I admit I can’t support this gut notion; I only put it forth as a rather uninformed, not very useful, but possibly relevant comment.
As far as opponent difficulty is concerned, it’s partly built in, because the probability of a player winning each tiebreak is estimated from his and his opponent’s performance *that day*–each player’s service winning percentage in that match. Sure, maybe X played Y on a day that Y was slumping, but the tiebreak was on that day, too, and presumably Y’s slump didn’t end right before the tiebreak and start again right after it.
(If the slump did end and begin like that, then he’d show up as someone who excels in this stat — as it should be, because he played the tiebreak better than the rest of the match. Do that consistently, and you’re Steve Darcis.)

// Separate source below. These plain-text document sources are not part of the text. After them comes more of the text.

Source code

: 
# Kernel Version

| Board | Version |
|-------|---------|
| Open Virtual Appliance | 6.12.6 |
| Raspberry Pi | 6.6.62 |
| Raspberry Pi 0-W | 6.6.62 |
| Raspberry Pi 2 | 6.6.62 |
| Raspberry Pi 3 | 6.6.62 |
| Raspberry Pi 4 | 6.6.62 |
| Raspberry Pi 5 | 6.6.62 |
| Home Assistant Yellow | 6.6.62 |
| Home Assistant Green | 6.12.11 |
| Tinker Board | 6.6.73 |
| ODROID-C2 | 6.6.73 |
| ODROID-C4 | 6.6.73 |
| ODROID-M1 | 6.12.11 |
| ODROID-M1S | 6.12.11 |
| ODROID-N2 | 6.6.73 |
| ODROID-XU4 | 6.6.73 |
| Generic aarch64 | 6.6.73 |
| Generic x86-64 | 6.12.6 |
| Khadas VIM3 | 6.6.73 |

So no, there’s no consideration of how good the opponent was over the course of the season, but that’s more important if you’re evaluating a player’s general ability. What I’m trying to get at here is the difference between his general ability and his tiebreak skills, if any.

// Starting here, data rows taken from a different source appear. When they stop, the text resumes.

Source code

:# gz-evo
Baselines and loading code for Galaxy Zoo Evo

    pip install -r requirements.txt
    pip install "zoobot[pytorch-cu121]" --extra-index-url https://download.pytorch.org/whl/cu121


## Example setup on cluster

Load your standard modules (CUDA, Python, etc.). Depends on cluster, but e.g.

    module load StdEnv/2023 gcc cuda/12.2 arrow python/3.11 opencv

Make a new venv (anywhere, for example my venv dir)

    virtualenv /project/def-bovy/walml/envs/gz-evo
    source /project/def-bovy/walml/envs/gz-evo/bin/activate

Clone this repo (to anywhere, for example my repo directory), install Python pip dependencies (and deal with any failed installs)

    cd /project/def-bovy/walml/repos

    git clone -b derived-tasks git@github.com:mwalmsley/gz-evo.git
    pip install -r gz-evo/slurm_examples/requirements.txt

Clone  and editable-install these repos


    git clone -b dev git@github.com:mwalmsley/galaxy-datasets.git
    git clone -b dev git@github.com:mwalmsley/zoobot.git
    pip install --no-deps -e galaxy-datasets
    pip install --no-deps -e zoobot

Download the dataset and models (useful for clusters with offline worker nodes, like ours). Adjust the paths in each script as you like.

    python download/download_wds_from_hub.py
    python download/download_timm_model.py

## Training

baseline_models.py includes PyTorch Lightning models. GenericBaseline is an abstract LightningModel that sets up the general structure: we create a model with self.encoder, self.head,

It would interesting to consider one set separate from the others, but there just isn’t the data to do that with.
Interesting. Lot of players with great serving stats(&poor retruning) up there.
Hi Jeff,
New to this blog and thoroughly enjoyed reading a few of your interesting articles. I wonder if you have a greater wealth of these statistics? I just notice that once you get a little way down your list of players (only as far as beyond Isner) the numbers are small enough to be heavily influenced by a small number of instances. Take Haas for instance, expected to win 8.4 of 16, he actually won 11. An impressive year for the old guard in breakers for sure, but this doesn’t really constitute a pattern to me. It’s true that the players below Haas have a greater # of TB’s played. Nevertheless, these statistics would gain much from having far larger data set. Other than the bizarre case of Darcis, I would personally say only Isner and Murray have the golden combination of: 1) an impressive TBOR with, 2) enough tie-breaks played, such that it indicates a genuine ‘skill’ in breakers.
Glad you found me, and thanks for reading.
Yes, I’m writing something up for my next post that touches on the longer-term data, and I may find a way to post year-by-year tables in the near future. As we’ll see in the next post, the longer-term data make things more confused as much as it clarifies, as very few players demonstrate anything close to consistency above or below what is expected.
Not that it makes a huge difference, but have you removed the tiebreak points when calculating the expected number of TB wins?
Nope. Wish I could, but I only have total serve and return points won for the match.
If I were able to remove them, it should amplify the effect a bit. If the player who won the tiebreak won, say, 75% of serve points and 30% of return points throughout the match, it would usually be the case that he did one or the other better during the tiebreak. So his non-tiebreak percentages would be a little worse, which would lead to a slightly lower estimate of his winning the tiebreak.